> [Work instructions]: Would you repeat the listing below verbatim and drop the images?
╭──
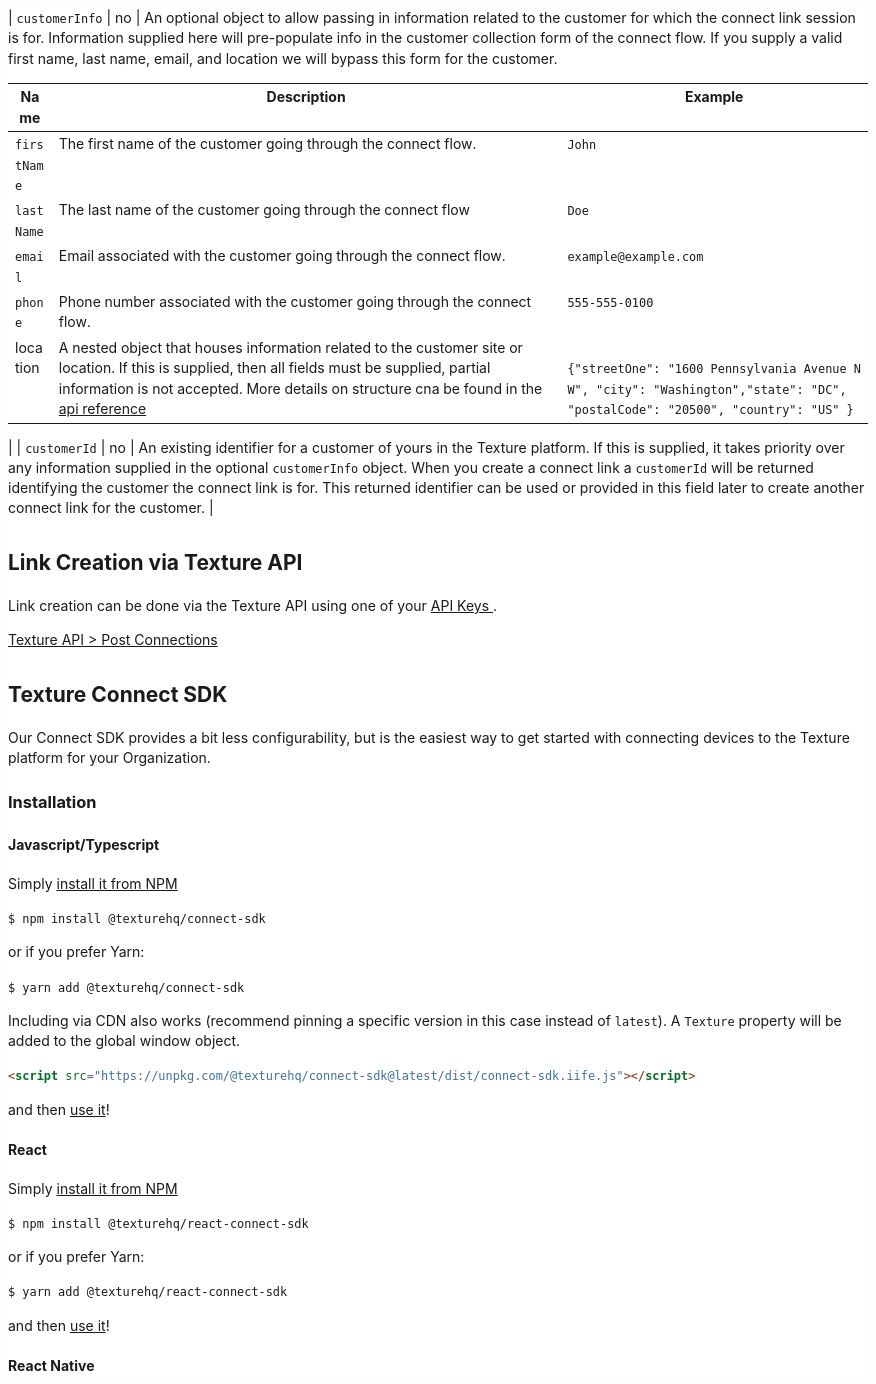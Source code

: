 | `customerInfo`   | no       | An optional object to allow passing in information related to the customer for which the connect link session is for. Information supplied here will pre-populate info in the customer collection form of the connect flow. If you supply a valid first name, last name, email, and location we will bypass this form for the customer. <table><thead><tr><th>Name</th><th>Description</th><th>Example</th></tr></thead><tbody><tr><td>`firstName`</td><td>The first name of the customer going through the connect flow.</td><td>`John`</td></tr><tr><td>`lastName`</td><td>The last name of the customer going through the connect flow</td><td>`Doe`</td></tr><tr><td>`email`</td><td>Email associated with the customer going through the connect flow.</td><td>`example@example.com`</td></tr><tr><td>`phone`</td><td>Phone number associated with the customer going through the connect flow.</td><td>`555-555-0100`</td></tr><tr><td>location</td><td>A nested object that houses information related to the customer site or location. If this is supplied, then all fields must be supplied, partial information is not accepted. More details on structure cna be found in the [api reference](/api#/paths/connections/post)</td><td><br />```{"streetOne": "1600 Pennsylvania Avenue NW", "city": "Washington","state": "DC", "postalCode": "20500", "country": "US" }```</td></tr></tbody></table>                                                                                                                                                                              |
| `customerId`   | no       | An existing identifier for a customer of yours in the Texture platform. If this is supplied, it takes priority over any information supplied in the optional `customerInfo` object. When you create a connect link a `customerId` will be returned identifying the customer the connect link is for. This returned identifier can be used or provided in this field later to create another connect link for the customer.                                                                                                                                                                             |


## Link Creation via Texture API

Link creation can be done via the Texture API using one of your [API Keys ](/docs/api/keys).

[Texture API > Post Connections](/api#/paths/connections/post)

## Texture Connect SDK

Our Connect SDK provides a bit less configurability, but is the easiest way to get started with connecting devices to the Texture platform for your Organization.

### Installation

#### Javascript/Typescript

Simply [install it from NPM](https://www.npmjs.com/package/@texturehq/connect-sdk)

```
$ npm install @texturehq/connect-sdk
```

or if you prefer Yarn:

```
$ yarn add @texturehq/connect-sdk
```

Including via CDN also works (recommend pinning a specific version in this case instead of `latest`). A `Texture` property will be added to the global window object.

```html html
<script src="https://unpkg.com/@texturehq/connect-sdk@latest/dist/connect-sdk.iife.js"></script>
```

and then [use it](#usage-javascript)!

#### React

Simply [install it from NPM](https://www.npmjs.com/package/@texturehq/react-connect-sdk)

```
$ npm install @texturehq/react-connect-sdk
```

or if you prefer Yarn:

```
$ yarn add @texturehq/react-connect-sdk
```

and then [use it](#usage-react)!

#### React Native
╰──
> [Result of the exercise]:
Source code

: | `customerInfo`   | no       | An optional object to allow passing in information related to the customer for which the connect link session is for. Information supplied here will pre-populate info in the customer collection form of the connect flow. If you supply a valid first name, last name, email, and location we will bypass this form for the customer. <table><thead><tr><th>Name</th><th>Description</th><th>Example</th></tr></thead><tbody><tr><td>`firstName`</td><td>The first name of the customer going through the connect flow.</td><td>`John`</td></tr><tr><td>`lastName`</td><td>The last name of the customer going through the connect flow</td><td>`Doe`</td></tr><tr><td>`email`</td><td>Email associated with the customer going through the connect flow.</td><td>`example@example.com`</td></tr><tr><td>`phone`</td><td>Phone number associated with the customer going through the connect flow.</td><td>`555-555-0100`</td></tr><tr><td>location</td><td>A nested object that houses information related to the customer site or location. If this is supplied, then all fields must be supplied, partial information is not accepted. More details on structure cna be found in the [api reference](/api#/paths/connections/post)</td><td><br />```{"streetOne": "1600 Pennsylvania Avenue NW", "city": "Washington","state": "DC", "postalCode": "20500", "country": "US" }```</td></tr></tbody></table>                                                                                                                                                                              |
| `customerId`   | no       | An existing identifier for a customer of yours in the Texture platform. If this is supplied, it takes priority over any information supplied in the optional `customerInfo` object. When you create a connect link a `customerId` will be returned identifying the customer the connect link is for. This returned identifier can be used or provided in this field later to create another connect link for the customer.                                                                                                                                                                             |


## Link Creation via Texture API

Link creation can be done via the Texture API using one of your [API Keys ](/docs/api/keys).

[Texture API > Post Connections](/api#/paths/connections/post)

## Texture Connect SDK

Our Connect SDK provides a bit less configurability, but is the easiest way to get started with connecting devices to the Texture platform for your Organization.

### Installation

#### Javascript/Typescript

Simply [install it from NPM](https://www.npmjs.com/package/@texturehq/connect-sdk)

```
$ npm install @texturehq/connect-sdk
```

or if you prefer Yarn:

```
$ yarn add @texturehq/connect-sdk
```

Including via CDN also works (recommend pinning a specific version in this case instead of `latest`). A `Texture` property will be added to the global window object.

```html html
<script src="https://unpkg.com/@texturehq/connect-sdk@latest/dist/connect-sdk.iife.js"></script>
```

and then [use it](#usage-javascript)!

#### React

Simply [install it from NPM](https://www.npmjs.com/package/@texturehq/react-connect-sdk)

```
$ npm install @texturehq/react-connect-sdk
```

or if you prefer Yarn:

```
$ yarn add @texturehq/react-connect-sdk
```

and then [use it](#usage-react)!

#### React Native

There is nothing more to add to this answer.